The paper addresses the challenge of achieving crash‑consistent state in high‑performance computing (HPC) systems that use non‑volatile memory (NVM) as main memory. While NVM retains data after power loss, volatile CPU caches break the guarantee that the data stored in NVM reflects the most recent program state. Traditional solutions rely on redo/undo logging or periodic checkpoint/restart, which require extensive data copying, metadata management, and full cache flushing, leading to substantial runtime overhead—often 4‑5× slower for memory‑intensive kernels.

The authors propose an algorithm‑directed approach that eliminates most of this overhead by (1) modestly extending application data structures with lightweight metadata, and (2) selectively flushing only those cache blocks that are critical for consistency. Crucially, the method leverages invariant properties inherent to the algorithms themselves to reason about data correctness after a crash. Three representative algorithms are examined:

1. Conjugate Gradient (CG) iterative solver – CG maintains orthogonality between the search direction vector p and the matrix‑vector product q (pᵢ₊₁ᵀ·qᵢ = 0) and an exact residual relationship (rᵢ₊₁ = b – A·zᵢ₊₁). By adding tiny markers to the vectors and flushing only when these invariants may be violated, the system can detect whether p, q, and z are consistent in NVM after a crash. If an invariant fails, the missing vector can be recomputed from the others, avoiding a full checkpoint.

2. Dense matrix multiplication with Algorithm‑Based Fault Tolerance (ABFT) – ABFT embeds checksums (row and column sums) into the matrix data. The checksums are inexpensive (≈1 % extra work) but provide a powerful consistency test: after a crash, the checksum can be compared with the computed sums of the matrix blocks stored in NVM. Any discrepancy pinpoints the corrupted block, which can then be recomputed locally. This eliminates the need for redo logs.

3. Monte‑Carlo (MC) simulation – MC algorithms are statistically tolerant, yet certain intermediate results (e.g., random seeds, accumulated tallies) are critical. The authors identify these “critical intermediates” and flush only them, leaving the bulk of the random data in cache. Upon restart, the algorithm can continue using the preserved intermediates, and the statistical nature of MC masks minor inconsistencies.

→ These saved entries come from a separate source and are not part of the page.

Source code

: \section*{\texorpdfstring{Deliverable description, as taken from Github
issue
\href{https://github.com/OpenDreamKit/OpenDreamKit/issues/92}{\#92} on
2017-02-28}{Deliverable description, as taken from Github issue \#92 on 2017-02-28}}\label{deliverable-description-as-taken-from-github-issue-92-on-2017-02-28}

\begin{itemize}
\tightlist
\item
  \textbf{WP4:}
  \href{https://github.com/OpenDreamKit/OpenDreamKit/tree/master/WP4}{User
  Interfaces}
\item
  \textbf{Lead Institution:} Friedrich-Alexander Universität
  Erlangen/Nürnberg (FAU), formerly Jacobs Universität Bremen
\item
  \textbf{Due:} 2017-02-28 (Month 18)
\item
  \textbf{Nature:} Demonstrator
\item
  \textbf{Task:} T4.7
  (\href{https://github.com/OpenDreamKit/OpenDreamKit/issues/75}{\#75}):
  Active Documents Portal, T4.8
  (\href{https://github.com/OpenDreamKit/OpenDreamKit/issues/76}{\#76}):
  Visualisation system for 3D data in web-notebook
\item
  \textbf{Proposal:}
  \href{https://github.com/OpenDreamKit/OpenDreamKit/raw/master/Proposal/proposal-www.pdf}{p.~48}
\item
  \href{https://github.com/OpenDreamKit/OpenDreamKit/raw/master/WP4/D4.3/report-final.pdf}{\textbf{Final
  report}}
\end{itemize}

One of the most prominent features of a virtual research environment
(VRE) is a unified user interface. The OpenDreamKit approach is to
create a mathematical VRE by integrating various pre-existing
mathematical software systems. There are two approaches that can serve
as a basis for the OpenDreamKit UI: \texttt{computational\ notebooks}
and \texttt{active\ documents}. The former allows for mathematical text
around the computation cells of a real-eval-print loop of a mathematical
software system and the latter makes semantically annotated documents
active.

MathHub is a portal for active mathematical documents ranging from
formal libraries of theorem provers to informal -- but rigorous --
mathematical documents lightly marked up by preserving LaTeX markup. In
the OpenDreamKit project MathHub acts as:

To evaluate the approach, the authors built a PIN‑based “crash emulator” that intercepts memory accesses, simulates an LRU cache, and records the latest values in both cache and NVM. They also used the Quartz NVM emulator to model a memory system with 1/8 DRAM bandwidth and 4× DRAM latency, as well as a heterogeneous NVM/DRAM configuration with a 32 MB DRAM cache. Seven execution scenarios were compared: native run, checkpoint to local disk, checkpoint to NVM‑only, checkpoint to heterogeneous NVM/DRAM, Intel PMEM library, and the proposed algorithm‑directed method on both NVM‑only and heterogeneous systems.

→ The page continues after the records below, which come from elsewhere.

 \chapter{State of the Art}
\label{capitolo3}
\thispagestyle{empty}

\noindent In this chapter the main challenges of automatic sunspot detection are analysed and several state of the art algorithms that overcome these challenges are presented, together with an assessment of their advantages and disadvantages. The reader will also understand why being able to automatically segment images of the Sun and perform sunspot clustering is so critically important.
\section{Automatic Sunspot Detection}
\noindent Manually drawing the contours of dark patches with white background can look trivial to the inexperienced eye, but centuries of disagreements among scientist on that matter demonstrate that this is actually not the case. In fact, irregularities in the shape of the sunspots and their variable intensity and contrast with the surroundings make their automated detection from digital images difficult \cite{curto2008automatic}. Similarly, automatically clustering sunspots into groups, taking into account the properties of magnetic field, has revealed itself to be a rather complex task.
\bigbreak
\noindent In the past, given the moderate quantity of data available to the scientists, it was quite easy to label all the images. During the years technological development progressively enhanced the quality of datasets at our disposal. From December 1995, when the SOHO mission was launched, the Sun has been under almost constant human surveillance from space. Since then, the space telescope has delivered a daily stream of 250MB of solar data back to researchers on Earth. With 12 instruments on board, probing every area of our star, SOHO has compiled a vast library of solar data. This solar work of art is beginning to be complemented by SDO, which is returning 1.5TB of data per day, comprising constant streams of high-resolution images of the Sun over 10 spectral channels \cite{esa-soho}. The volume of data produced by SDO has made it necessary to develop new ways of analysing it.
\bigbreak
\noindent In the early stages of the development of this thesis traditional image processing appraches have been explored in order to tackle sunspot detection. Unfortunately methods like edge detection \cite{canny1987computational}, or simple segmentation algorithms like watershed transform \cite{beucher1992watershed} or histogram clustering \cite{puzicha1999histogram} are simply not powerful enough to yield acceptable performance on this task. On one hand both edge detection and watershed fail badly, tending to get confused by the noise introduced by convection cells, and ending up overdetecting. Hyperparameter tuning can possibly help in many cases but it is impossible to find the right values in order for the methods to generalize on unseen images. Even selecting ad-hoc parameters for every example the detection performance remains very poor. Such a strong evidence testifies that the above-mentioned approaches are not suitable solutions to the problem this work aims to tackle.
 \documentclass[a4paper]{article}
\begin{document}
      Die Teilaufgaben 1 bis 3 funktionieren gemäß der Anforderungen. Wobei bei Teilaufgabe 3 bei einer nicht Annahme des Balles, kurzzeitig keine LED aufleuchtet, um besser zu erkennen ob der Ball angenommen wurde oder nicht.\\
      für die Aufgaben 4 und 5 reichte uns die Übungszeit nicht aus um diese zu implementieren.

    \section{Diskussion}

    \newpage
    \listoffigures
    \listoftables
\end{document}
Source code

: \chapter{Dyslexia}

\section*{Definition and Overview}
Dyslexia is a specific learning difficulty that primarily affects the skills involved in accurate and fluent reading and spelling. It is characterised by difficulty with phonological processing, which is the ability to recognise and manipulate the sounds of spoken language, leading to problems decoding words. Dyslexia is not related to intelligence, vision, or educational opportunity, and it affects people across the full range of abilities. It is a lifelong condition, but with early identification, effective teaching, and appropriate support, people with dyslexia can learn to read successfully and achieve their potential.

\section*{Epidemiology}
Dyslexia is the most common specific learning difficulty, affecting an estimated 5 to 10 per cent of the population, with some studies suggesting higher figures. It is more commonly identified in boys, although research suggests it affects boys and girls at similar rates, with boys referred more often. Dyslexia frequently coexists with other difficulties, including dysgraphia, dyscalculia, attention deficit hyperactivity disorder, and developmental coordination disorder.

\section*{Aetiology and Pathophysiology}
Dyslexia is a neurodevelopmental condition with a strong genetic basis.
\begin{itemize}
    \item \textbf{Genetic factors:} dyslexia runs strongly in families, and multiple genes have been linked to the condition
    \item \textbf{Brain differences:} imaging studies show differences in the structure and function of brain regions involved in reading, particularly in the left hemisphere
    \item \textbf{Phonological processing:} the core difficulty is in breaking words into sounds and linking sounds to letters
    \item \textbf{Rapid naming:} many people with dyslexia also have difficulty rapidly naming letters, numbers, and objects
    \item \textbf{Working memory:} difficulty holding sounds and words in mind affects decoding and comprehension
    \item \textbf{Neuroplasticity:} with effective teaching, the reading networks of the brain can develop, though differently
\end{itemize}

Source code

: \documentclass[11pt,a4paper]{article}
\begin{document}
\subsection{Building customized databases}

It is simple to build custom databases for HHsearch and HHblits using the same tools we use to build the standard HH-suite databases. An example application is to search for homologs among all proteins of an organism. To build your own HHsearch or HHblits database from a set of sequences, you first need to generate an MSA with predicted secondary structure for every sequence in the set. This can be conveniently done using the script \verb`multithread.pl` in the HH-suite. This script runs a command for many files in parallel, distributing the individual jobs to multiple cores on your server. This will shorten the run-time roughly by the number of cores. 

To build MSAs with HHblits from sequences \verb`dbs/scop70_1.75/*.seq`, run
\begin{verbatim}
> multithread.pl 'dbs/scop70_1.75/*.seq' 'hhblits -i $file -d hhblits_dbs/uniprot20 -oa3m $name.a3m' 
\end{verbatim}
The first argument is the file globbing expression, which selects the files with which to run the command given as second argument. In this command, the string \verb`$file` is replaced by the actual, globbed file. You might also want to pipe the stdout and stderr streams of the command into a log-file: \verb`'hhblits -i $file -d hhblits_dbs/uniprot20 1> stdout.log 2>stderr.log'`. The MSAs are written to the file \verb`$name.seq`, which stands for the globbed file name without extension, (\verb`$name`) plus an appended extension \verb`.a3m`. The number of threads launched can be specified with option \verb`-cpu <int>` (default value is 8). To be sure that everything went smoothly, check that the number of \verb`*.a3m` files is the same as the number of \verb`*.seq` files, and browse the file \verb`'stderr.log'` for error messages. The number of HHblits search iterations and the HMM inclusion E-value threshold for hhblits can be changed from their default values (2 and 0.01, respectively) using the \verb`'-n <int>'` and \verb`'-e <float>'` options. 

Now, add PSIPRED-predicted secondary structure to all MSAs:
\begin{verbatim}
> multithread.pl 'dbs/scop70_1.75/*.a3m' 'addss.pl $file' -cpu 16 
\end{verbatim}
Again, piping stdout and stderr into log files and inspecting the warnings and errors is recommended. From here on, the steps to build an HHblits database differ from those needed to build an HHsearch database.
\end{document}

Results show that the algorithm‑directed technique incurs an average runtime overhead of only 2‑3 % and never exceeds 8.2 % even in worst‑case configurations. Traditional checkpointing incurs 10‑30 % overhead due to data copying and full cache flushing. Re‑computation cost after a crash is minimal because most data remain consistent in NVM, especially for large problem sizes where the working set far exceeds cache capacity. Compared with Intel’s PMEM library, the proposed method achieves comparable or lower recomputation cost while delivering significantly lower runtime overhead.

The paper’s contributions are threefold: (1) introducing a lightweight, algorithm‑aware mechanism for crash consistency in NVM‑based HPC; (2) demonstrating that recomputation cost varies with cache effects but can be kept low for realistic workloads; (3) showing that, with modest software changes, NVM can replace or substantially reduce traditional checkpointing in future exascale systems.

In conclusion, by exploiting algorithmic invariants and performing targeted cache flushes, the authors provide a practical path toward fault‑tolerant HPC on emerging non‑volatile memories, achieving near‑native performance with minimal additional complexity. Future work includes extending the technique to a broader set of algorithms and validating the approach on real NVM hardware.